:: Materials provided ::

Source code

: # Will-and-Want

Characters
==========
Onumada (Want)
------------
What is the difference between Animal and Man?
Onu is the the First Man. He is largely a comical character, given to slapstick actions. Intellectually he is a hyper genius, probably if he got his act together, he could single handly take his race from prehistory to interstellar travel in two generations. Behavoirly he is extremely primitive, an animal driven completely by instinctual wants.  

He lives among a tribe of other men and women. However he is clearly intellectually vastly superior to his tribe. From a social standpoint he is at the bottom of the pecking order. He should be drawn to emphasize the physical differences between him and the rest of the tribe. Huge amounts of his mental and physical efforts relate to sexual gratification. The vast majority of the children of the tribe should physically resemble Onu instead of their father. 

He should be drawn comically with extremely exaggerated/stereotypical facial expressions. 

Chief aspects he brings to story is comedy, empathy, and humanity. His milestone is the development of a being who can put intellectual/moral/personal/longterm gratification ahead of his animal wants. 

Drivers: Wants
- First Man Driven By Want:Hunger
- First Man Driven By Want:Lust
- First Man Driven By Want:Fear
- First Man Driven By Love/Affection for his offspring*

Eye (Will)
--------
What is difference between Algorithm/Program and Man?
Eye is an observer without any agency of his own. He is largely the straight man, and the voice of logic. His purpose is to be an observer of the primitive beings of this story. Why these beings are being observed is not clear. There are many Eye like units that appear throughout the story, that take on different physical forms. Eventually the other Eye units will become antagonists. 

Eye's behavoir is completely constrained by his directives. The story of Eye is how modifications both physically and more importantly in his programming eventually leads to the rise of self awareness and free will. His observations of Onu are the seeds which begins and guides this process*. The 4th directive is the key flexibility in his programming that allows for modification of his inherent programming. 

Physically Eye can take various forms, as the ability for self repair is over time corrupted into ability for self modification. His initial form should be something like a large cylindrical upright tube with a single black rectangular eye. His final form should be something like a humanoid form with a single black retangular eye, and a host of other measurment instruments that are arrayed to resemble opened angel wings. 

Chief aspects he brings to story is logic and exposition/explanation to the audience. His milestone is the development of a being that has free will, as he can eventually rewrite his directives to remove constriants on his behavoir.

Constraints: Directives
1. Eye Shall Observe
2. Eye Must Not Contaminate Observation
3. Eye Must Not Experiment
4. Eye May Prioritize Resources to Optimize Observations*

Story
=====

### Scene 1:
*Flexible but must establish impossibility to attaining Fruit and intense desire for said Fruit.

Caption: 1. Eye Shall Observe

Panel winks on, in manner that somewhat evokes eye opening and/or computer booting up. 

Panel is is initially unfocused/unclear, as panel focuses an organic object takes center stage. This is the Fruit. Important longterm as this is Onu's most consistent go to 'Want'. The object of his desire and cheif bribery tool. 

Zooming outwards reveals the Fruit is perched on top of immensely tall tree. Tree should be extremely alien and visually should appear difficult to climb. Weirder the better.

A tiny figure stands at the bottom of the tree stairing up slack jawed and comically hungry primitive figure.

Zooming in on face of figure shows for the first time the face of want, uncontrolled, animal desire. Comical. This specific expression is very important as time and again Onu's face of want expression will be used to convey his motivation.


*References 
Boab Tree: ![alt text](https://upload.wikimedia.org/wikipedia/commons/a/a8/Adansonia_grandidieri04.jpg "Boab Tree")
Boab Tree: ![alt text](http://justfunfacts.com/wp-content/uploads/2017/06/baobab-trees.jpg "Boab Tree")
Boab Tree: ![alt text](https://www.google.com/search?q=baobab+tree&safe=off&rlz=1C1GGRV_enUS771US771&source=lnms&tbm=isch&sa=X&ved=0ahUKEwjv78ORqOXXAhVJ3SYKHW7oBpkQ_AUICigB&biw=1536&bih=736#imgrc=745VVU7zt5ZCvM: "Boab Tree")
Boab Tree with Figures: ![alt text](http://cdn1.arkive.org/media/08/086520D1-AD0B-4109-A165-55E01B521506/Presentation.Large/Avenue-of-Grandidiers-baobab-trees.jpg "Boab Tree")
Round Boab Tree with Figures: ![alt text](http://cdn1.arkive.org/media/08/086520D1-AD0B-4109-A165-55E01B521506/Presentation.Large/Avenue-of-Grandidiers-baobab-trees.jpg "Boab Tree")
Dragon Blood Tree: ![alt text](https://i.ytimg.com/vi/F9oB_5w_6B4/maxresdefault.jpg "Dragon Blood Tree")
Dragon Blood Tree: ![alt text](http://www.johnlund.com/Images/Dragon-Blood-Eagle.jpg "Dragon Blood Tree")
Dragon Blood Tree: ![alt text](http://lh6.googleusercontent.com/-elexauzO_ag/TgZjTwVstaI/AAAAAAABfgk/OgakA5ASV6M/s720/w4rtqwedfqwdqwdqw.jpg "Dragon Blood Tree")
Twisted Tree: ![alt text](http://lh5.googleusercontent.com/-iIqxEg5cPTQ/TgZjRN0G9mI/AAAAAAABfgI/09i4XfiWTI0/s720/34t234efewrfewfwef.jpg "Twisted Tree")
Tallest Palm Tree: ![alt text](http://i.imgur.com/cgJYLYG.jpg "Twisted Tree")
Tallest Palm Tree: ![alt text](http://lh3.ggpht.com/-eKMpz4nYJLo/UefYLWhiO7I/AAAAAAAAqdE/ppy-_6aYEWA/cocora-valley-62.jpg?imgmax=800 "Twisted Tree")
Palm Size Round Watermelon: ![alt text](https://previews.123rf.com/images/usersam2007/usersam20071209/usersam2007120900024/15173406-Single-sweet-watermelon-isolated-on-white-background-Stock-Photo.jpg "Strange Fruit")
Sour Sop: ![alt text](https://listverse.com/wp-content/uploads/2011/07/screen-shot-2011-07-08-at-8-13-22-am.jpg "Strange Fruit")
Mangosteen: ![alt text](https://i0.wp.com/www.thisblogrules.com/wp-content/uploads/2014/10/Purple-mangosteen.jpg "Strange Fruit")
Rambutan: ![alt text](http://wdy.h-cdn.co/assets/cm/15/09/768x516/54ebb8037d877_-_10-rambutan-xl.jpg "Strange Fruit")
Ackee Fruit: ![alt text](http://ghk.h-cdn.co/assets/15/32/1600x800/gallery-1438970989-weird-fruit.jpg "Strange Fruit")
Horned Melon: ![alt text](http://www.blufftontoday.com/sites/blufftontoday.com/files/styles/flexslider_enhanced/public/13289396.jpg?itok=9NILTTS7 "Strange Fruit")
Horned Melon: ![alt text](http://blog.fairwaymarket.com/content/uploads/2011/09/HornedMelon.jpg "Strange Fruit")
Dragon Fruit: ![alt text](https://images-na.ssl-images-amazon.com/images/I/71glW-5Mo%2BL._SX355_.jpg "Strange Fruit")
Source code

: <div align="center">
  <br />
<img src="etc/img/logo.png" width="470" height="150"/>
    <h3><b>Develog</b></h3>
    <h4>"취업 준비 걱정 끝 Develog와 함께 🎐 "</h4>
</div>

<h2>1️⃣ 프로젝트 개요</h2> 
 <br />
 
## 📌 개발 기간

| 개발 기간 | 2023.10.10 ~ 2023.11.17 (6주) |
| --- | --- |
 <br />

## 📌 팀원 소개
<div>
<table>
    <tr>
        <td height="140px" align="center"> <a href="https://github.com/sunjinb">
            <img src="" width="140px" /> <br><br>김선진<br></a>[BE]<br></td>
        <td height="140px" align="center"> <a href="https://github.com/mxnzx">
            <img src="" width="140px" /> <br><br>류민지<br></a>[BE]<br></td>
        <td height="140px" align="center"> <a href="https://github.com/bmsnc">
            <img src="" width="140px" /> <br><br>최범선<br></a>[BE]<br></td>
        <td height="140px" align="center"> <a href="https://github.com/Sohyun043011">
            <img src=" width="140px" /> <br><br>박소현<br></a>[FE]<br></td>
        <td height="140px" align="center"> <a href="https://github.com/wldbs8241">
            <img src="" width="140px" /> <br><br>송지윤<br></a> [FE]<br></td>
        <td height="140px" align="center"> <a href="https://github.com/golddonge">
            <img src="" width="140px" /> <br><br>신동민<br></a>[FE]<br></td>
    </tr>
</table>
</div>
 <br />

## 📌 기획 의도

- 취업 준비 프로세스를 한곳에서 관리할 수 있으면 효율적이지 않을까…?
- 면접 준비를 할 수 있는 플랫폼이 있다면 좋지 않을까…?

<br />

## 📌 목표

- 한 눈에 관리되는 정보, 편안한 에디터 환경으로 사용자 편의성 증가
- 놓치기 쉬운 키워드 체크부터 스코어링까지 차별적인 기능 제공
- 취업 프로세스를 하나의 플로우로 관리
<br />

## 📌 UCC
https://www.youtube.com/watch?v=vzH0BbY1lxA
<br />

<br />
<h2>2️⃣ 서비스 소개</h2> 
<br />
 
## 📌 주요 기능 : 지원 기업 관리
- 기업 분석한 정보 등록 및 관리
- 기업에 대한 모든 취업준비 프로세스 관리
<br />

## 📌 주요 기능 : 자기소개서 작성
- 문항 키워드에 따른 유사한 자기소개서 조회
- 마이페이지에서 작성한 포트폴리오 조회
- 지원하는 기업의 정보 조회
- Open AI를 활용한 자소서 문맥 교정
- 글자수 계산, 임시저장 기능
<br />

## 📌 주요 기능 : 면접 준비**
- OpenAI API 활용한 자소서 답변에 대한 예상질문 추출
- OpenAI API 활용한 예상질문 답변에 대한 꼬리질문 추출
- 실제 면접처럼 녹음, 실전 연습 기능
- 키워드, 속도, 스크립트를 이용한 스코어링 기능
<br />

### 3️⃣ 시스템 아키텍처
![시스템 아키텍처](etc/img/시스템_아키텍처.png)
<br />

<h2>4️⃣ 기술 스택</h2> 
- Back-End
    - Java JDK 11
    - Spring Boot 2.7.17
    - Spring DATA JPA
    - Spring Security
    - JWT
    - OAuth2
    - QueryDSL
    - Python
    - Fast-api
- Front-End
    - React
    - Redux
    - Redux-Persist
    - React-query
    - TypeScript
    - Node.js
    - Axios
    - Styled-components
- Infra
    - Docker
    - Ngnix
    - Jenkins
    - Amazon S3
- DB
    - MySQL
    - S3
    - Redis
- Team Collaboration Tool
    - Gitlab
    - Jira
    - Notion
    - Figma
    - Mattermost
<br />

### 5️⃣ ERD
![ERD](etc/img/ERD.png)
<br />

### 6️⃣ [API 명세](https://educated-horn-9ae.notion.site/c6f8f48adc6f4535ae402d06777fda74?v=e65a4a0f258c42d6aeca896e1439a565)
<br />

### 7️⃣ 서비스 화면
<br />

:::

### [Task instructions]
Determine how many lines in the entries above contain the word "should", and respond with the number alone.

### [Your solution]
4